Syrian regime airstrikes kill 17 civilians in Idlib despite truce
At least 17 civilians were killed in airstrikes on Jan. 11 by the Bashar al-Assad regime in northwestern Syria, said a local civil defense agency.
Regime warplanes have targeted Idlib’s city center, Maarrat al-Numan, and Saraqib districts and 11 villages in the morning hours, said the White Helmets.
At least seven people were killed in the city center, six in the village of Binnish, four in the village of Al-Nerab, including two children while 50 others were injured.
Following the airstrikes, civil defense teams launched search and rescue efforts.

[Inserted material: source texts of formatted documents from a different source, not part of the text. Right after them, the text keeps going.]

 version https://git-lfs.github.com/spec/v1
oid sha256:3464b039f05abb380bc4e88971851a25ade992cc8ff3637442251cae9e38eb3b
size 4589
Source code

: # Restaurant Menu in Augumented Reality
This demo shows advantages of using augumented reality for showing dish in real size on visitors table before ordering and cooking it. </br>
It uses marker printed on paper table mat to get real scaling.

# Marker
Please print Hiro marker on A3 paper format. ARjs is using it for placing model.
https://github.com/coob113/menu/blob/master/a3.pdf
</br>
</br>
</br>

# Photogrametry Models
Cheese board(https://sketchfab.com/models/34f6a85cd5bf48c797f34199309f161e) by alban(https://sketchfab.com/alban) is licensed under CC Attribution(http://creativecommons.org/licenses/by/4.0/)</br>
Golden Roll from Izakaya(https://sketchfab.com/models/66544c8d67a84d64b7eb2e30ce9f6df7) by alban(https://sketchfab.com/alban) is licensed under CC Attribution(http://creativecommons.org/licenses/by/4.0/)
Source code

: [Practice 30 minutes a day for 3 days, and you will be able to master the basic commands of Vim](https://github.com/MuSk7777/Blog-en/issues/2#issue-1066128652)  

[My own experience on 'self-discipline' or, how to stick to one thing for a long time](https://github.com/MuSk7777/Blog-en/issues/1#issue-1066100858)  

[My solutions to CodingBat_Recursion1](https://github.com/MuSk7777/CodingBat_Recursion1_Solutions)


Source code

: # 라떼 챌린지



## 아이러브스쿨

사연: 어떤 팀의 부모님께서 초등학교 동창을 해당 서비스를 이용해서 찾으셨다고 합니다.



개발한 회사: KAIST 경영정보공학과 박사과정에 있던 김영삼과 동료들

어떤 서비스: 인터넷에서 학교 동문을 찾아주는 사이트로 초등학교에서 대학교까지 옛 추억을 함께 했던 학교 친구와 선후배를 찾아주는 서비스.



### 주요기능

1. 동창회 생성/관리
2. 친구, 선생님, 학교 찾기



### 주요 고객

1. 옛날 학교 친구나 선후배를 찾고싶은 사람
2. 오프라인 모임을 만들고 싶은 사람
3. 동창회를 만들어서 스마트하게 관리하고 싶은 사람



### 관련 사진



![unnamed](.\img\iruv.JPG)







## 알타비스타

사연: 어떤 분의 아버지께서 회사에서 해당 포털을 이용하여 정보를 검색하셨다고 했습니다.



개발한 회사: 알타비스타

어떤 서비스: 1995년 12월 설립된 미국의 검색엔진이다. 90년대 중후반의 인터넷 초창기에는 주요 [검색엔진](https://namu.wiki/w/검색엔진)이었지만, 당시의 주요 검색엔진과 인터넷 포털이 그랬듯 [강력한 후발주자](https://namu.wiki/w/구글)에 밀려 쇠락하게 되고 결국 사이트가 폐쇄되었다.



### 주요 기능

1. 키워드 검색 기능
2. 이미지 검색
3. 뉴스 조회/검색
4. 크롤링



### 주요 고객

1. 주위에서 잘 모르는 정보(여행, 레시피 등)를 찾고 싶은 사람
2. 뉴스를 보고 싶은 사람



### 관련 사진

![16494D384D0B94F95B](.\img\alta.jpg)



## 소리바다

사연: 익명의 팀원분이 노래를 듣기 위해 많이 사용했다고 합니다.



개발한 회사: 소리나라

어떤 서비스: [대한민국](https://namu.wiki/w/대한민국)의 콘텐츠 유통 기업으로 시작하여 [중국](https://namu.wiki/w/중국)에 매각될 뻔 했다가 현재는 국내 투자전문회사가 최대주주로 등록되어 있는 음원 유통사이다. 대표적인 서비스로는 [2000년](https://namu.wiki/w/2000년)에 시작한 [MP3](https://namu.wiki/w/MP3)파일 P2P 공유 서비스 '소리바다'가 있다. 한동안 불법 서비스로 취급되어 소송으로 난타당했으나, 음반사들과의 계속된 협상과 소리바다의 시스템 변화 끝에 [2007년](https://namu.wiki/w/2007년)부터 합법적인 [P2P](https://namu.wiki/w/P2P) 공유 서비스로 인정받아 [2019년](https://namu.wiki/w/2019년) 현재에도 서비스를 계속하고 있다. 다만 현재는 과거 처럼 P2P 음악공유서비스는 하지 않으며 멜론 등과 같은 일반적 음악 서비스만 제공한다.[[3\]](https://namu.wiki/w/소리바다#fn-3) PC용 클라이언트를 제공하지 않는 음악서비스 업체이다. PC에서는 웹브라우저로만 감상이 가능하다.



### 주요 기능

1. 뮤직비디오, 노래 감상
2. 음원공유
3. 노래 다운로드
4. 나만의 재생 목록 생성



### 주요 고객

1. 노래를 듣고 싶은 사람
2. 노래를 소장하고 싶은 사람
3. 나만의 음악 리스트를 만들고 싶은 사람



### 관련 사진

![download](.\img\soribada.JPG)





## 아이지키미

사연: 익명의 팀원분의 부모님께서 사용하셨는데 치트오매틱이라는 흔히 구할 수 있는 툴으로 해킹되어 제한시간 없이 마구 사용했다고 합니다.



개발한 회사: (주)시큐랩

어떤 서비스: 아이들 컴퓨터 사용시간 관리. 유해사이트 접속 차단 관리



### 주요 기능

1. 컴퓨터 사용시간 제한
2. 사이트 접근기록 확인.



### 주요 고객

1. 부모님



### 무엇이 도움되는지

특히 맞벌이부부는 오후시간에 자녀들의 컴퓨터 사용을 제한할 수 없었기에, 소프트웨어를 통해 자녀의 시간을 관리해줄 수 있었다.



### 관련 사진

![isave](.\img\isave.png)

Turkey announced on Jan. 10 that a new cease-fire in Idlib rocked by violence -- though “acts of aggression” are already officially banned -- is set to start just after midnight on Jan. 12.
Separately on Jan. 9, Russia’s Defense Ministry announced a cease-fire in the region taking effect at 2.00 p.m. local time (1200GMT).
Turkey and Russia agreed in September 2018 to turn Idlib into a de-escalation zone where acts of aggression are expressly prohibited.
The Syrian regime and its allies, however, have consistently broken the terms of the cease-fire, launching frequent attacks inside the zone, killing at least 1,300 civilians since the agreement.
The de-escalation zone is currently home to some four million civilians, including hundreds of thousands displaced in recent years by regime forces from throughout the war-weary country.
Syria has been locked in a vicious civil war since early 2011, when the regime cracked down on pro-democracy protests with unexpected ferocity.
Since then, hundreds of thousands of people have been killed and more than 10 million others displaced, according to U.N. officials.